Dean desviou o assunto na tentativa de deixar o clima mais leve.

- Depois de tudo, eu jurei não me envolver com essas coisas, mas antes mesmo de terminar meu segundo ano de faculdade, soube que meu avô tinha morrido numa caçada. Apesar de não fazer isso por vingança, eu não podia mais ignorar que perdi duas pessoas. Deixei Harvard e desde então estou na estrada. – contou – Mas e você? Como entrou pro clube?

- Eu conto se formos para um lugar mais quente. Parece que vai chover e... – ele olhou o medidor – parece que não encontramos nada.

- Concordo. Mas vamos regar essa conversa com algo alcoólico, pelo amor de Deus. Minha garganta está seca. – riu.

- Agora falou minha língua!

Enquanto caminhavam em direção à saída, os dois olhavam para os lados e para o aparelho na esperança de encontrarem algo nos últimos minutos. Porém, foi algo no chão que chamou a atenção de Dean.

- O que é isso?

Cuidadosamente, ele pegou um objeto de vidro, de forma triangular com um círculo no centro, um pouco sujo de terra.

- Parece... um ponteiro para tábua ouija. - analisou

- E como isso veio parar aqui? – inquietou-se – Qualquer site na internet diz que é perigoso invocar espíritos num cemitério.

- Mas faz total sentido, Dean.
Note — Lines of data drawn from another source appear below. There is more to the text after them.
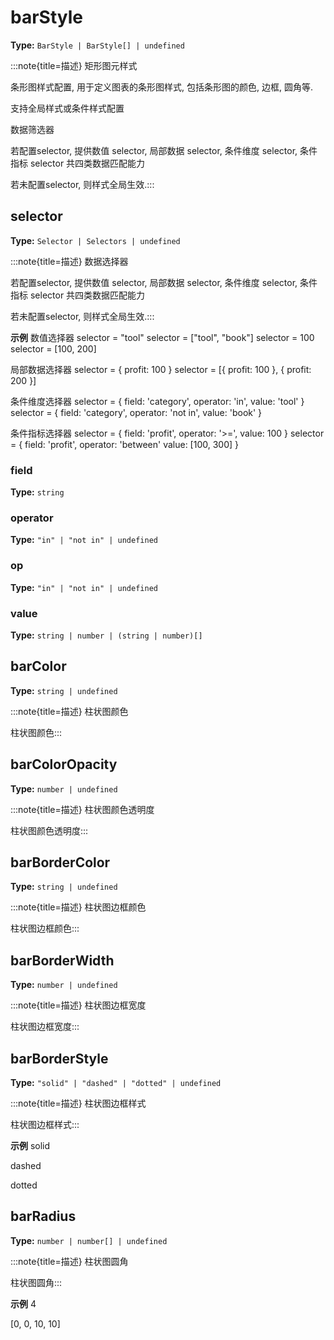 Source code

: # barStyle

**Type:** `BarStyle | BarStyle[] | undefined`

:::note{title=描述}
矩形图元样式



条形图样式配置, 用于定义图表的条形图样式, 包括条形图的颜色, 边框, 圆角等.

支持全局样式或条件样式配置

数据筛选器

若配置selector, 提供数值 selector, 局部数据 selector, 条件维度 selector, 条件指标 selector 共四类数据匹配能力

若未配置selector, 则样式全局生效.:::


## selector

**Type:** `Selector | Selectors | undefined`

:::note{title=描述}
数据选择器



若配置selector, 提供数值 selector, 局部数据 selector, 条件维度 selector, 条件指标 selector 共四类数据匹配能力

若未配置selector, 则样式全局生效.:::

**示例**
数值选择器
selector = "tool"
selector = ["tool", "book"]
selector = 100
selector = [100, 200]

局部数据选择器
selector = { profit: 100 }
selector = [{ profit: 100 }, { profit: 200 }]

条件维度选择器
selector = {
field: 'category',
operator: 'in',
value: 'tool'
}
selector = {
field: 'category',
operator: 'not in',
value: 'book'
}

条件指标选择器
selector = {
field: 'profit',
operator: '>=',
value: 100
}
selector = {
field: 'profit',
operator: 'between'
value: [100, 300]
}



### field

**Type:** `string`

### operator

**Type:** `"in" | "not in" | undefined`

### op

**Type:** `"in" | "not in" | undefined`

### value

**Type:** `string | number | (string | number)[]`

## barColor

**Type:** `string | undefined`

:::note{title=描述}
柱状图颜色



柱状图颜色:::

## barColorOpacity

**Type:** `number | undefined`

:::note{title=描述}
柱状图颜色透明度



柱状图颜色透明度:::

## barBorderColor

**Type:** `string | undefined`

:::note{title=描述}
柱状图边框颜色



柱状图边框颜色:::

## barBorderWidth

**Type:** `number | undefined`

:::note{title=描述}
柱状图边框宽度



柱状图边框宽度:::

## barBorderStyle

**Type:** `"solid" | "dashed" | "dotted" | undefined`

:::note{title=描述}
柱状图边框样式



柱状图边框样式:::

**示例**
solid

dashed

dotted


## barRadius

**Type:** `number | number[] | undefined`

:::note{title=描述}
柱状图圆角



柱状图圆角:::

**示例**
4

[0, 0, 10, 10]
Sarah brigou com a mãe e sentiu remorso. Ela deve ter vindo pra cá.

- E usou a tábua para tentar se desculpar. – deduziu.

- Só que eles podem ter invocado qualquer coisa, que, aparentemente... – a ruiva empalideceu.

- Sam!

 

Continua...

 

Notas:

1. Desculpem a demora para atualizar, mas eu tive um branco. E quando minha inspiração voltou, disputou espaço com a minha faculdade, que suga minhas preciosas horas do dia sem nenhuma dó. ^^

2. Eis que o mistério do lado esquero foi revelado. Espero que ninguém tenha se decepcionado pela resposta ser tão simples. Mas parafraseando Sherlock Homes, as respostas sempre estão nas coisas mais simples.
Enfim, toda essa história só serviu para que os nossos herois conseguissem resolver o caso.



[1] A maioria dos americanos é protestante, cuja Igreja aceita o casamento dos clérigos.